Mladenov menyebut warga akan terus hidup di antara reruntuhan dan bergantung pada bantuan. Rekonstruksi juga tak akan bergerak selama senjata belum diturunkan, sehingga masa depan wilayah itu tetap tersandera keadaan yang sama.

Ia bahkan memperingatkan bahwa kondisi seperti itu bisa melahirkan generasi baru yang tumbuh di tenda dengan rasa putus asa sebagai latar hidup mereka. Karena itu, ia menilai skenario tersebut harus dihindari bukan hanya oleh Israel dan Palestina, tetapi juga oleh kawasan secara luas.

Tahap berikutnya masih macet

Kebuntuan ini juga berkaitan dengan tahap lanjutan gencatan senjata yang belum berjalan mulus. Pada Januari, Amerika Serikat mengumumkan bahwa gencatan senjata Gaza sudah masuk fase dua, yang dirancang mencakup pelucutan senjata Hamas, tata kelola jangka panjang, pembentukan panel teknokrat Palestina untuk memimpin Gaza pascaperang, penarikan bertahap militer Israel, dan pengerahan pasukan stabilisasi internasional.

Namun transisi ke tahap itu tersendat selama berminggu-minggu. Perhatian dunia kemudian tersedot ke perang di Iran di tengah krisis energi global, sementara pelaksanaan fase berikutnya belum bergerak sesuai rencana.

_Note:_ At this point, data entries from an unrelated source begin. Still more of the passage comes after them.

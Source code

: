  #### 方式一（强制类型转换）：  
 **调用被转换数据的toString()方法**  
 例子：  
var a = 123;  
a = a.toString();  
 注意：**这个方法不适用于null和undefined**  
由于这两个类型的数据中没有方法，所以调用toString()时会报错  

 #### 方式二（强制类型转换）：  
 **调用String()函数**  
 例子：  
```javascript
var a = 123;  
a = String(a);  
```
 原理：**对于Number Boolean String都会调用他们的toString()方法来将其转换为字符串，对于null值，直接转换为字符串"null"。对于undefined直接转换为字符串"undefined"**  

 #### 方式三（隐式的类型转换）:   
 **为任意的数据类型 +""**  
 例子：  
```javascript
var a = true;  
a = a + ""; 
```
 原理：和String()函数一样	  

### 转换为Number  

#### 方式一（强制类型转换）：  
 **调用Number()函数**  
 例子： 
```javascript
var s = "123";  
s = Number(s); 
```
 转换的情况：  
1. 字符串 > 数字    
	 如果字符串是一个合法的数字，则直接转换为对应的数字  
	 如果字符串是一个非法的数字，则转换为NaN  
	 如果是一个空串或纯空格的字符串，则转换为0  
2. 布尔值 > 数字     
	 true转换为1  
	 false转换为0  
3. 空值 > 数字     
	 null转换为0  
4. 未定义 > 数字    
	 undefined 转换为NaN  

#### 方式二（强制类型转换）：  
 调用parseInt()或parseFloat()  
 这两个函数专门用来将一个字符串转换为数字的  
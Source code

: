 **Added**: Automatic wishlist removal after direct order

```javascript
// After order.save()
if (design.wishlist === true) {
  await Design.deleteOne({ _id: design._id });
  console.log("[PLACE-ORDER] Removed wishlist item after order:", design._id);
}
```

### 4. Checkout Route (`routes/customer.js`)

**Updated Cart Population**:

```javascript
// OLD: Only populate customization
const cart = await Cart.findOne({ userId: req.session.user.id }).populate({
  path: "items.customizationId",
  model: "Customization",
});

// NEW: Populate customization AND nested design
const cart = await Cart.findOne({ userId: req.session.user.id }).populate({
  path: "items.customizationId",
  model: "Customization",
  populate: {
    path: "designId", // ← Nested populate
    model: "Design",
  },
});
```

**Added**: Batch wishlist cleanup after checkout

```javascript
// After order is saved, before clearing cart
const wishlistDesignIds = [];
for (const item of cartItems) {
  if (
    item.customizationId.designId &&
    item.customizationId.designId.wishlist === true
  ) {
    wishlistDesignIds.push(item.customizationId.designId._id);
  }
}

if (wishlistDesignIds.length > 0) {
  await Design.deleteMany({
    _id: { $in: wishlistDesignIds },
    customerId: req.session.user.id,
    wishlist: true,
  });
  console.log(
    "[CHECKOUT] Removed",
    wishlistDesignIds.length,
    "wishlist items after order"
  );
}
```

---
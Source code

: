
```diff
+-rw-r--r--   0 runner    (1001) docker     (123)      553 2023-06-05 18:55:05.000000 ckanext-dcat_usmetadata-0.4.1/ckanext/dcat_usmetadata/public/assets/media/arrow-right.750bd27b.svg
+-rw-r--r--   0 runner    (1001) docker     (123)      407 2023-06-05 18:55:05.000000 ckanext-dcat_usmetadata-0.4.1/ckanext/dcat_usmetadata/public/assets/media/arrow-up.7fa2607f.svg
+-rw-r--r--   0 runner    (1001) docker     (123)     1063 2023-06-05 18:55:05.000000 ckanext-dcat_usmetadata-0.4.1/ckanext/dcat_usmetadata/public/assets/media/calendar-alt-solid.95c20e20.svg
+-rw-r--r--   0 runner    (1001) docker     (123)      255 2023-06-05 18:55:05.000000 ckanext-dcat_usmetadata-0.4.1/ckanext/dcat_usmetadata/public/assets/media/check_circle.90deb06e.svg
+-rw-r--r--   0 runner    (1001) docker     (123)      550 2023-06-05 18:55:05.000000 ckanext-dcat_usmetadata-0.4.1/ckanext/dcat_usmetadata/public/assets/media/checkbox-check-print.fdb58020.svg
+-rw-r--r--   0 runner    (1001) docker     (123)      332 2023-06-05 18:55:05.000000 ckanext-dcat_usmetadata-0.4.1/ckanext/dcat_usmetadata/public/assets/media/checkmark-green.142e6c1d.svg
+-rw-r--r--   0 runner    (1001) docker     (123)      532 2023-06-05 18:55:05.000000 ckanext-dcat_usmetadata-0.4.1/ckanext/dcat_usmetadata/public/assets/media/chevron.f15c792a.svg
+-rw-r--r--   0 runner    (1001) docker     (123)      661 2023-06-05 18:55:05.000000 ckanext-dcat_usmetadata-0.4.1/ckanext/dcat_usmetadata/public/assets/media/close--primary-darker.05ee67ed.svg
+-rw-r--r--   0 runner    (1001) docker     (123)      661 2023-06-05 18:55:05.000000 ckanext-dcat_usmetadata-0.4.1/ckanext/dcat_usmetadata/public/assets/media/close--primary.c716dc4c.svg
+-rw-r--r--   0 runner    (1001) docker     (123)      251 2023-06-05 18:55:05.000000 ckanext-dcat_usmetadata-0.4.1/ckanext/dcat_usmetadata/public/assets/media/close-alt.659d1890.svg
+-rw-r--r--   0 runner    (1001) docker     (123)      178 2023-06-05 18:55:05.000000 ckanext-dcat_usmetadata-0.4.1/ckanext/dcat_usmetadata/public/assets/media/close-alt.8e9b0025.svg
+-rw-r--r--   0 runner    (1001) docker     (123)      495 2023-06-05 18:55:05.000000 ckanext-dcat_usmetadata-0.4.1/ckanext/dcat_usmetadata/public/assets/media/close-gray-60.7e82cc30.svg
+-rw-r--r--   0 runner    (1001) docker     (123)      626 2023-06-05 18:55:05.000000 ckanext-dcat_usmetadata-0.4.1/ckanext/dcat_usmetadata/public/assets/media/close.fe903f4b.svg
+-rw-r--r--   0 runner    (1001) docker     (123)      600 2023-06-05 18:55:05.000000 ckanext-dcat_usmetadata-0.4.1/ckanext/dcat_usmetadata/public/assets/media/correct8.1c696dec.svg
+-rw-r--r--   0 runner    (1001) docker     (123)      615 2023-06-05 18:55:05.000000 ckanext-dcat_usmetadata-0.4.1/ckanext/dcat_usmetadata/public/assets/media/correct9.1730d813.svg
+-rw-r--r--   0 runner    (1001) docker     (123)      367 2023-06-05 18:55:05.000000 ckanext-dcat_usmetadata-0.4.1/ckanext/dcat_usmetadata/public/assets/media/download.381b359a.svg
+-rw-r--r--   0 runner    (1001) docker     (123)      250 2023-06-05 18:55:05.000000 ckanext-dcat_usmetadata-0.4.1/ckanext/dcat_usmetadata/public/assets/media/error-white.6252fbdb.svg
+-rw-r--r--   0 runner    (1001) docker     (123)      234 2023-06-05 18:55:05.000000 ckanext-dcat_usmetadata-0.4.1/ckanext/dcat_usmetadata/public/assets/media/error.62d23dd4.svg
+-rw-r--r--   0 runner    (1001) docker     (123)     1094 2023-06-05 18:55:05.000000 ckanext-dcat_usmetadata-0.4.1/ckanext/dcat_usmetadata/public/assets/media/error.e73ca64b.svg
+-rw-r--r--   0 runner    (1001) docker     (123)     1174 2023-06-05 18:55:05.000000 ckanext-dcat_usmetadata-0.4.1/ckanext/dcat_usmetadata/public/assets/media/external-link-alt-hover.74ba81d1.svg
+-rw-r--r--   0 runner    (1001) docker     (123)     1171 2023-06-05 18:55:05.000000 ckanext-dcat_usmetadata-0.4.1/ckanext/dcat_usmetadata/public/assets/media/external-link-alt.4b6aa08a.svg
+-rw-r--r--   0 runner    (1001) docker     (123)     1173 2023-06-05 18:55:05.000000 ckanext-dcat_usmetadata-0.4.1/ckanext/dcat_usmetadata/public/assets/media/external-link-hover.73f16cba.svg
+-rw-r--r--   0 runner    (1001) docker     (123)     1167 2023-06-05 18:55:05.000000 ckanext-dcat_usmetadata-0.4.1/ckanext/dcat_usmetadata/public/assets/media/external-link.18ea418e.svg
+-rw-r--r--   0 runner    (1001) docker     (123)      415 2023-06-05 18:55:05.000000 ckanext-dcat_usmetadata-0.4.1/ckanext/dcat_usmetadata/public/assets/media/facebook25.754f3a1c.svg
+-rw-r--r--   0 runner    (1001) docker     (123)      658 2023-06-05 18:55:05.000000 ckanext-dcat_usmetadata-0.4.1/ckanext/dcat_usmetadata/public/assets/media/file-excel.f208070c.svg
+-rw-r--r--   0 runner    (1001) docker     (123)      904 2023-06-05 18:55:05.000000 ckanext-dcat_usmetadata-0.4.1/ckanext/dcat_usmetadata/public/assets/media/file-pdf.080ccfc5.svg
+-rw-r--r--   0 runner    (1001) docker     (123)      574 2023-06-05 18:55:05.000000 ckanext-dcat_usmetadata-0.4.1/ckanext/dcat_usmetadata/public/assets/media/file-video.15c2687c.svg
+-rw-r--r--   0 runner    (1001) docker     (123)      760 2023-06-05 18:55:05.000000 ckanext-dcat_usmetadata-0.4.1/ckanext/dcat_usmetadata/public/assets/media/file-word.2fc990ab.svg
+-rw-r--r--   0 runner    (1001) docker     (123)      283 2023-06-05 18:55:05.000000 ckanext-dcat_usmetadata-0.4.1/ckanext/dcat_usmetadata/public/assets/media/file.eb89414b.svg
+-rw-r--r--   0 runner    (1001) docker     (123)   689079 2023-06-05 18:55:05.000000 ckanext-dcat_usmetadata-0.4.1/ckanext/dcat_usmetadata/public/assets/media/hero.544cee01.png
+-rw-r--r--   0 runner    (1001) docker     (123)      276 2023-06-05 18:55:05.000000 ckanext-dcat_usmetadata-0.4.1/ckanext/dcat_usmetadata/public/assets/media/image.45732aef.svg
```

Di saat yang sama, tanda-tanda ketegangan di wilayah itu masih terus muncul. Sejak gencatan senjata dalam perang AS-Israel melawan Iran dicapai bulan lalu, bombardemen Israel ke Gaza disebut meningkat, dan serangan keras oleh pemukim serta militer di Tepi Barat yang diduduki juga makin sering terjadi.

Korban masih berjatuhan

Situasi rapuh itu berakar dari perang besar yang meledak setelah serangan Hamas dan kelompok bersenjata Palestina lain pada 7 Oktober 2023 di Israel selatan. Konflik itu kemudian dihentikan lewat gencatan senjata pada Oktober 2025, tetapi dampaknya masih terasa kuat.

Korban jiwa dalam perang tersebut juga sangat besar. Lebih dari 72.775 warga Palestina tewas, sementara militer Israel tetap mempertahankan rezim keamanan yang ketat dan ratusan orang lain dilaporkan tewas dalam tujuh bulan terakhir.

Serangan terbaru juga menunjukkan belum adanya jeda nyata bagi warga sipil. Pada Kamis, serangan drone Israel menewaskan seorang pria berusia 26 tahun di wilayah al-Mahatta, sebelah timur kota Deir el-Balah, menurut kantor berita Wafa.